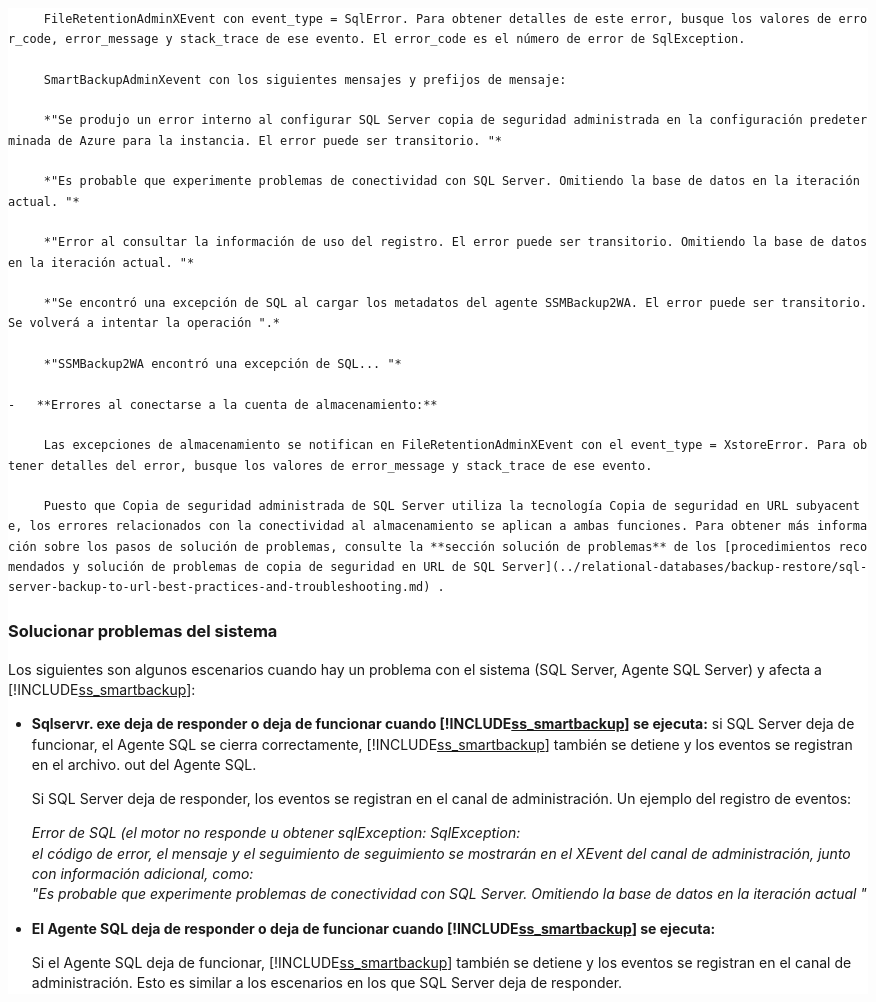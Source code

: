          FileRetentionAdminXEvent con event_type = SqlError. Para obtener detalles de este error, busque los valores de error_code, error_message y stack_trace de ese evento. El error_code es el número de error de SqlException.  
  
         SmartBackupAdminXevent con los siguientes mensajes y prefijos de mensaje:  
  
         *"Se produjo un error interno al configurar SQL Server copia de seguridad administrada en la configuración predeterminada de Azure para la instancia. El error puede ser transitorio. "*  
  
         *"Es probable que experimente problemas de conectividad con SQL Server. Omitiendo la base de datos en la iteración actual. "*  
  
         *"Error al consultar la información de uso del registro. El error puede ser transitorio. Omitiendo la base de datos en la iteración actual. "*  
  
         *"Se encontró una excepción de SQL al cargar los metadatos del agente SSMBackup2WA. El error puede ser transitorio. Se volverá a intentar la operación ".*  
  
         *"SSMBackup2WA encontró una excepción de SQL... "*  
  
    -   **Errores al conectarse a la cuenta de almacenamiento:**  
  
         Las excepciones de almacenamiento se notifican en FileRetentionAdminXEvent con el event_type = XstoreError. Para obtener detalles del error, busque los valores de error_message y stack_trace de ese evento.  
  
         Puesto que Copia de seguridad administrada de SQL Server utiliza la tecnología Copia de seguridad en URL subyacente, los errores relacionados con la conectividad al almacenamiento se aplican a ambas funciones. Para obtener más información sobre los pasos de solución de problemas, consulte la **sección solución de problemas** de los [procedimientos recomendados y solución de problemas de copia de seguridad en URL de SQL Server](../relational-databases/backup-restore/sql-server-backup-to-url-best-practices-and-troubleshooting.md) .  
  
### <a name="troubleshooting-system-issues"></a>Solucionar problemas del sistema  
 Los siguientes son algunos escenarios cuando hay un problema con el sistema (SQL Server, Agente SQL Server) y afecta a [!INCLUDE[ss_smartbackup](../includes/ss-smartbackup-md.md)]:  
  
-   **Sqlservr. exe deja de responder o deja de funcionar cuando [!INCLUDE[ss_smartbackup](../includes/ss-smartbackup-md.md)] se ejecuta:** si SQL Server deja de funcionar, el Agente SQL se cierra correctamente, [!INCLUDE[ss_smartbackup](../includes/ss-smartbackup-md.md)] también se detiene y los eventos se registran en el archivo. out del Agente SQL.  
  
     Si SQL Server deja de responder, los eventos se registran en el canal de administración.  Un ejemplo del registro de eventos:  
  
     *Error de SQL (el motor no responde u obtener sqlException: SqlException:*   
     *el código de error, el mensaje y el seguimiento de seguimiento se mostrarán en el XEvent del canal de administración, junto con información adicional, como:*   
    *"Es probable que experimente problemas de conectividad con SQL Server. Omitiendo la base de datos en la iteración actual "*  
  
-   **El Agente SQL deja de responder o deja de funcionar cuando [!INCLUDE[ss_smartbackup](../includes/ss-smartbackup-md.md)] se ejecuta:**  
  
     Si el Agente SQL deja de funcionar, [!INCLUDE[ss_smartbackup](../includes/ss-smartbackup-md.md)] también se detiene y los eventos se registran en el canal de administración. Esto es similar a los escenarios en los que SQL Server deja de responder.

■ ■ ■

YOUR GOAL:
Leave the pictures out, and restate exactly the lines from the start of the records through the one that contains "Las excepciones de".

ANSWER FOR THIS EXERCISE:
Source code

:          FileRetentionAdminXEvent con event_type = SqlError. Para obtener detalles de este error, busque los valores de error_code, error_message y stack_trace de ese evento. El error_code es el número de error de SqlException.  
  
         SmartBackupAdminXevent con los siguientes mensajes y prefijos de mensaje:  
  
         *"Se produjo un error interno al configurar SQL Server copia de seguridad administrada en la configuración predeterminada de Azure para la instancia. El error puede ser transitorio. "*  
  
         *"Es probable que experimente problemas de conectividad con SQL Server. Omitiendo la base de datos en la iteración actual. "*  
  
         *"Error al consultar la información de uso del registro. El error puede ser transitorio. Omitiendo la base de datos en la iteración actual. "*  
  
         *"Se encontró una excepción de SQL al cargar los metadatos del agente SSMBackup2WA. El error puede ser transitorio. Se volverá a intentar la operación ".*  
  
         *"SSMBackup2WA encontró una excepción de SQL... "*  
  
    -   **Errores al conectarse a la cuenta de almacenamiento:**  
  
         Las excepciones de almacenamiento se notifican en FileRetentionAdminXEvent con el event_type = XstoreError. Para obtener detalles del error, busque los valores de error_message y stack_trace de ese evento.  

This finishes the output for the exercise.